Now dogs are coming to the rescue—specifically, dogs trained to spot and retrieve the bodies of fallen birds. Scientists believe if they can get an accurate account of how many birds die at Ivanpah and where, they can take measures to minimize those deaths.
“It must be emphasized that we currently have a very incomplete knowledge of the scope of avian mortality at these solar facilities,” scientists with the National Fish and Wildlife Forensics Laboratory wrote in their report.

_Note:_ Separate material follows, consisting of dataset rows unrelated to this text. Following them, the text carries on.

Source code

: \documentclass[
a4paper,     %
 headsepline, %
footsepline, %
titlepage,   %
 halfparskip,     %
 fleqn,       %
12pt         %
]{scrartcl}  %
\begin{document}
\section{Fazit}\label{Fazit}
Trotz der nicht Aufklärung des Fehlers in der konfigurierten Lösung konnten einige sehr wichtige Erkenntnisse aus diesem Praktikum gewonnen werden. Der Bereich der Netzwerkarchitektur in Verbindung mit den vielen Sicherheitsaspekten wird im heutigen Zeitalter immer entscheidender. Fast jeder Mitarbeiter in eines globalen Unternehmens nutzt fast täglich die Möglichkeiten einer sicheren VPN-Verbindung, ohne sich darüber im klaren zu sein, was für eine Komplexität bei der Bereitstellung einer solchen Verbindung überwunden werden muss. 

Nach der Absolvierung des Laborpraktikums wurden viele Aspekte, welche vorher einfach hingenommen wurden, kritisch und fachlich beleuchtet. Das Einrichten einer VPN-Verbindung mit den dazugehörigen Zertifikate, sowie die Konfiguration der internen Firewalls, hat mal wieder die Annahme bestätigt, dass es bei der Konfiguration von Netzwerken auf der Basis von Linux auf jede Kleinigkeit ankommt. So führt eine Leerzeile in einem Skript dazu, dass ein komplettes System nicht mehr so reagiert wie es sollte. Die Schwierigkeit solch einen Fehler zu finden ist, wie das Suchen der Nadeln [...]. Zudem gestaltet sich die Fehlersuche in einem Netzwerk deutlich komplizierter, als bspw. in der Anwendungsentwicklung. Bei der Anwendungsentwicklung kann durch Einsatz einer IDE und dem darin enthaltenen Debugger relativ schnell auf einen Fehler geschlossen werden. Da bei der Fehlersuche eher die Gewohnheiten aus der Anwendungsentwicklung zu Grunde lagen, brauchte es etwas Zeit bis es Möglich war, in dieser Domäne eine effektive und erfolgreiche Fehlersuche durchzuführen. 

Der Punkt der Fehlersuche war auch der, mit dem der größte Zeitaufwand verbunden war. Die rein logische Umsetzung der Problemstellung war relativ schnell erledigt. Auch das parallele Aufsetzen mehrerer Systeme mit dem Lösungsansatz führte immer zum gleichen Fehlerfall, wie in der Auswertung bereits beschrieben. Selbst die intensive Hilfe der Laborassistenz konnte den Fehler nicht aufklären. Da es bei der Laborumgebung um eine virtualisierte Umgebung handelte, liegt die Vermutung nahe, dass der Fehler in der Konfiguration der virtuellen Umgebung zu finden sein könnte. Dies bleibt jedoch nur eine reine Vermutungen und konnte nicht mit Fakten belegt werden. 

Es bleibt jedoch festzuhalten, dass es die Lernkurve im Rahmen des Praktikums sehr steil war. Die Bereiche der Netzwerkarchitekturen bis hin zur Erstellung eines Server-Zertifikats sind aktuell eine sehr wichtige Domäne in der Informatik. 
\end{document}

Trying to find small bird bodies—before they decompose or are eaten by scavengers—on the sprawling 3,700-acre Ivanpah site has proved a proverbial needle-in-a-haystack conundrum. In a test, when people were sent to search for birds placed around the site, they could only find about 36 percent of small bird bodies and 43 percent of large birds, according to a report filed in June with the California Energy Commission, which regulates solar thermal power plants.
The dogs, on the other hand, sniffed out 68 percent of small birds and 71 percent of large birds.
So just how many birds are being killed at Ivanpah? A survey conducted between October 2013 and March 2014 detected 91 dead birds and five dead bats. The researchers attributed about a quarter of those deaths to burns inflicted by the solar flux field.
The survey, which was completed by consultants hired by NRG Energy, the company that operates Ivanpah, downplayed the bird deaths. “Total detections of any one species represent a very small proportion of local, regional, or national populations,” the report stated.
Still, the great unknown is how many birds are going up in flames as they fly too close to the towers. The federal biologists recommended that NRG install video cameras to record birds that enter the solar flux field.
In the meantime, it’s Lassie to the rescue.